Los relatos de testigos han revelado una serie de exigencias poco convencionales en el juzgado de Maraniello, que van desde la vestimenta de las empleadas hasta la asignación de tareas, lo que ha llevado a que las trabajadoras sean apodadas “las azafatas de Maraniello”. Esta atmósfera de control y manipulación ha sido descrita como un factor que ha contribuido al sufrimiento y la angustia de las empleadas, quienes han sentido la necesidad de buscar ayuda en instancias como la oficina de Bienestar Laboral de la Cámara. Uno de los relatos más impactantes proviene de un escribiente del Juzgado de Primera Instancia en lo Civil y Comercial Federal N° 6, quien relató cómo una compañera suya había denunciado un abuso sexual ante las autoridades competentes.

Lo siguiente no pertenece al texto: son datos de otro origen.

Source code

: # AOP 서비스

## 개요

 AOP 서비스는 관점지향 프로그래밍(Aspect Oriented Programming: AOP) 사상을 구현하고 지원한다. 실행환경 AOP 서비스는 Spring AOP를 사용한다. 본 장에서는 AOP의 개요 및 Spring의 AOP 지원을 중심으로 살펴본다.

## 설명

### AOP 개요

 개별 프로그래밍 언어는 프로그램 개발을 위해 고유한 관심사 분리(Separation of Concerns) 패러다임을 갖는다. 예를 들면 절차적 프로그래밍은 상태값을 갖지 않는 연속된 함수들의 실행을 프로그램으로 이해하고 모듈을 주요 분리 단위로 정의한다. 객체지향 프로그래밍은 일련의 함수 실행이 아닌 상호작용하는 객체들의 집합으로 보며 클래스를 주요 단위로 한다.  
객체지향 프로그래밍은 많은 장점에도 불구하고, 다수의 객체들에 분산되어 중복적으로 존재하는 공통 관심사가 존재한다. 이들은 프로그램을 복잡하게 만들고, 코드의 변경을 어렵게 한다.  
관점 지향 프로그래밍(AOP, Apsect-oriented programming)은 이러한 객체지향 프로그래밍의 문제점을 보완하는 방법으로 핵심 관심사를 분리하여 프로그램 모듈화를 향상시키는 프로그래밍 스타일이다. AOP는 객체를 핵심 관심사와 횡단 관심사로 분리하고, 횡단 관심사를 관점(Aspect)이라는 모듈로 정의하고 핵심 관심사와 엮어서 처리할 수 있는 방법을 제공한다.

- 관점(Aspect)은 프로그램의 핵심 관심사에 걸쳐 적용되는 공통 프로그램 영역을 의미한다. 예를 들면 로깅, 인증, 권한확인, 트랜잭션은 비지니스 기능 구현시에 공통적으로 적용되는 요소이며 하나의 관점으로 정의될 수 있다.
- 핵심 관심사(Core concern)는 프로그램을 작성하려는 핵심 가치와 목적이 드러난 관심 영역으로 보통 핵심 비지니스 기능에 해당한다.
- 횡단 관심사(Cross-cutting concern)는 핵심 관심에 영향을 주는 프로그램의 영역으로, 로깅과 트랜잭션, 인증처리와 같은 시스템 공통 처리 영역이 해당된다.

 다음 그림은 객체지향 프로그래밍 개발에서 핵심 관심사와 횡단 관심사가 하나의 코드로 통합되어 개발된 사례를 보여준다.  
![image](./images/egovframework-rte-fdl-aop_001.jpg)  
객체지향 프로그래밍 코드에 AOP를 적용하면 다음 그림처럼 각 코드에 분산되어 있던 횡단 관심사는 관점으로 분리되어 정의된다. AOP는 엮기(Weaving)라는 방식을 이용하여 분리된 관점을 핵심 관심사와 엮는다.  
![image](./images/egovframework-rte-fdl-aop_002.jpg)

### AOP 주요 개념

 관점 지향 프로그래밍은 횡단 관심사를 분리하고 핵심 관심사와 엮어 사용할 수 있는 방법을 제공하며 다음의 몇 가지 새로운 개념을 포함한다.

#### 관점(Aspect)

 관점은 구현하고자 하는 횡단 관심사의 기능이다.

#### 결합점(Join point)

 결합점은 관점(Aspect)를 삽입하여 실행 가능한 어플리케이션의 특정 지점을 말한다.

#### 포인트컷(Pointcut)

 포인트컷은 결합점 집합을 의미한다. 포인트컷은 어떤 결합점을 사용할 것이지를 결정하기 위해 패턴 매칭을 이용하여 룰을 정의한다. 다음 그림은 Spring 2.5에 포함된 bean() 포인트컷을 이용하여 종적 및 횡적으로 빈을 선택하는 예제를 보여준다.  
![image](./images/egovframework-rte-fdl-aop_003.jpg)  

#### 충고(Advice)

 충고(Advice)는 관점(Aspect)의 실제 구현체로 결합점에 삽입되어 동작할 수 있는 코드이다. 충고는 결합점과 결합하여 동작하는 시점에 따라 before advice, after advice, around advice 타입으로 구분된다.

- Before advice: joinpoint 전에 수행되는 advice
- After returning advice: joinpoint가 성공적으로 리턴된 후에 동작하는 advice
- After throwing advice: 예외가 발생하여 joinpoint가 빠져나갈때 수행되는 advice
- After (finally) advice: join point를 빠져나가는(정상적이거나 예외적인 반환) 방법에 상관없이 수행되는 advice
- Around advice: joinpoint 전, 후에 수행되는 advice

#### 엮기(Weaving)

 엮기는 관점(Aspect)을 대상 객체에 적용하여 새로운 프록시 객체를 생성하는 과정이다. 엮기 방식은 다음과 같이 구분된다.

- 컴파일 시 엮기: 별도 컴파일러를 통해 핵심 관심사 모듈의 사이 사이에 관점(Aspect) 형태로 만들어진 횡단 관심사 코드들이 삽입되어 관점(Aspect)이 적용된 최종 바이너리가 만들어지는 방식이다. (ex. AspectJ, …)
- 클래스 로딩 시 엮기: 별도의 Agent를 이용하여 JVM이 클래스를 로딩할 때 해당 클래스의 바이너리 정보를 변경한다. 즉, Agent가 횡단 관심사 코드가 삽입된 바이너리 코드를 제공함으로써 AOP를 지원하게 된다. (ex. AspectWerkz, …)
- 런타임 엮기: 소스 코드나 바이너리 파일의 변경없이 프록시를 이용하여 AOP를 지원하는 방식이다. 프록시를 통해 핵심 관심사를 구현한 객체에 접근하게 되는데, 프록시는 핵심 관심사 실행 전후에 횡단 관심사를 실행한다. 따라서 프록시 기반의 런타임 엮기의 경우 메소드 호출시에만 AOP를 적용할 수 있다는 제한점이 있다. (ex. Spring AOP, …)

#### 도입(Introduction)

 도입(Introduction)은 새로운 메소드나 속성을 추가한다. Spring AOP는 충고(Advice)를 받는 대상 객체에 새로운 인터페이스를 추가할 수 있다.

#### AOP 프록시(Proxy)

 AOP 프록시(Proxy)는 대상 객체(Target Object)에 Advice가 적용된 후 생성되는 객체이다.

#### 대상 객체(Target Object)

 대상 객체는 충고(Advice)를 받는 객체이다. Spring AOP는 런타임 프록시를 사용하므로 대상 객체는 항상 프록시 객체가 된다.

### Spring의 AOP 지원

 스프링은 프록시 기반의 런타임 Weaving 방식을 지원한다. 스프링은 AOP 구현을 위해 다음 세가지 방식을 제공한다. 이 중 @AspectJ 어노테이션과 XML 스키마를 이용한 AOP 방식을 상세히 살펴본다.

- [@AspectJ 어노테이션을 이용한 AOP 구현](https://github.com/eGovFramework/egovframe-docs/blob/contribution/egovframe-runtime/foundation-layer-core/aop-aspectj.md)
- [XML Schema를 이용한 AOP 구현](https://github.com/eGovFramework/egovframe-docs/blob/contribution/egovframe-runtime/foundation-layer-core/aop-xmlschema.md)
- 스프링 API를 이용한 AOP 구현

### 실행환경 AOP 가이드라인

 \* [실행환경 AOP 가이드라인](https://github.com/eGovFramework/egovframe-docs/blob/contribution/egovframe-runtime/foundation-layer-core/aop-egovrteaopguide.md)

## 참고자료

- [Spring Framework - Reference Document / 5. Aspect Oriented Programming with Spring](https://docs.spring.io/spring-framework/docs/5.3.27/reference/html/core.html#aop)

El caso de Patricio Maraniello pone de manifiesto la necesidad de una reflexión profunda sobre la conducta de los miembros del poder judicial y la importancia de establecer mecanismos efectivos para proteger a las víctimas de abusos en su entorno laboral. La atención que ha generado este caso puede ser un punto de inflexión para abordar las problemáticas de acoso y maltrato en el ámbito judicial y, potencialmente, en otros sectores de la sociedad. La citación de Maraniello podría significar el inicio de un proceso que permita esclarecer las acusaciones y, de ser necesario, tomar medidas correctivas que aseguren la integridad de las instituciones judiciales en el país.